The ride-hailing company Uber will pay $20 million to settle lawsuits filed in the state of California contesting the company’s classification of its drivers as independent contractors and not full employees.
Bloomberg News reported Tuesday that attorneys are also seeking $5 million in legal fees from the company.
The settlement comes after the 9th U.S. Circuit Court of Appeals ruled that Uber’s arbitration agreements, which force drivers who have pay disputes with Uber to settle in neutral arbitration rather than in court, were mostly enforceable.

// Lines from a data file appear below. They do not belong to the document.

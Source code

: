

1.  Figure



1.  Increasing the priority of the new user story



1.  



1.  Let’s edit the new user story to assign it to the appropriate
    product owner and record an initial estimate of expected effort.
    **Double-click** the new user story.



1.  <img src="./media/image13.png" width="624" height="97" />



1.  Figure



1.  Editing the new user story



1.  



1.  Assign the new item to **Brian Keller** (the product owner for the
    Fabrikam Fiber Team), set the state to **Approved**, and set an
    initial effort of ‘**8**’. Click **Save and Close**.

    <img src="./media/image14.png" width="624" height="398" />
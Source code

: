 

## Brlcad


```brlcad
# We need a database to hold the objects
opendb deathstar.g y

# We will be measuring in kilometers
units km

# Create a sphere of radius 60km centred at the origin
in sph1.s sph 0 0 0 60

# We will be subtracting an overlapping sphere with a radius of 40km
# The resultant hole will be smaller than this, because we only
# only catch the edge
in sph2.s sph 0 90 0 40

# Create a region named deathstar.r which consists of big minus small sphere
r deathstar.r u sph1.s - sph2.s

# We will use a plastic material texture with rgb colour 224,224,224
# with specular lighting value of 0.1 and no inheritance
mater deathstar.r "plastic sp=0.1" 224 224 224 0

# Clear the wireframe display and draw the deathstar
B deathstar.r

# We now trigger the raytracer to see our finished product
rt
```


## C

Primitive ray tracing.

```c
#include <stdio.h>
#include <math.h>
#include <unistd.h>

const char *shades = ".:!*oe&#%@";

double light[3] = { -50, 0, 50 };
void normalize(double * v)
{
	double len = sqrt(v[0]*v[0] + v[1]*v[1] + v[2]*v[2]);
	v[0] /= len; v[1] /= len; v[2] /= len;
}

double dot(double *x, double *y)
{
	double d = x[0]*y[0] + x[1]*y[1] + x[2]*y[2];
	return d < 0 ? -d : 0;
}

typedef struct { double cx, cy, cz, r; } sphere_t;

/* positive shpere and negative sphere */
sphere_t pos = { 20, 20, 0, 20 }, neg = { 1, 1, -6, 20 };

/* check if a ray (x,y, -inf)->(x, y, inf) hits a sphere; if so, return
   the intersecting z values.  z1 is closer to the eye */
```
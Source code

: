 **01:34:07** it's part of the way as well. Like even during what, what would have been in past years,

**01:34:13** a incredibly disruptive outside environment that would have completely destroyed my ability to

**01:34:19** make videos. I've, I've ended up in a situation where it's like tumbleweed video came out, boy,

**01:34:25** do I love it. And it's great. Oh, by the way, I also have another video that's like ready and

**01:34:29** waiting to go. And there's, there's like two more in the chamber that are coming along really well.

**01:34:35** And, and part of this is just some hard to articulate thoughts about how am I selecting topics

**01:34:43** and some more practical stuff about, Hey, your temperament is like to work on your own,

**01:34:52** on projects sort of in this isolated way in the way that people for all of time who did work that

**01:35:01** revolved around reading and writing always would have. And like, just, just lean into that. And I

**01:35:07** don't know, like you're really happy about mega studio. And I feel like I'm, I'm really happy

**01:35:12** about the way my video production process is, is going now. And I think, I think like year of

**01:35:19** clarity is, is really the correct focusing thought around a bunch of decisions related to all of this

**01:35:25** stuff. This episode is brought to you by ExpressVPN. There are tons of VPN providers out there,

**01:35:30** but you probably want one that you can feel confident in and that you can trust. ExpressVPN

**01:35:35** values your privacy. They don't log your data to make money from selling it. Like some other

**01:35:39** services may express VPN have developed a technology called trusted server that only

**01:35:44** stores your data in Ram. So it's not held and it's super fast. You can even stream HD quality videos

“Uber has an arbitration clause which it very rigorously enforces,” Shannon Liss-Riordan, an attorney for the drivers, told Bloomberg. “It’s a myth that these opt-out provisions in arbitration clauses really make these agreements voluntary.”
{mosads}A spokesman for the company told Bloomberg that Uber would “continue working hard to improve the quality, security and dignity of independent work.”
Spokesman Matt Kallman said Uber is also working to make “the driver experience even better through improvements like in-app tipping, a redesigned driver app, and new rewards programs.”
Tuesday’s settlement comes months after the company settled for $148 million over claims that it improperly handled a 2016 data breach.
“Uber’s decision to cover up this breach was a blatant violation of the public’s trust,” California Attorney General Xavier Becerra said in September.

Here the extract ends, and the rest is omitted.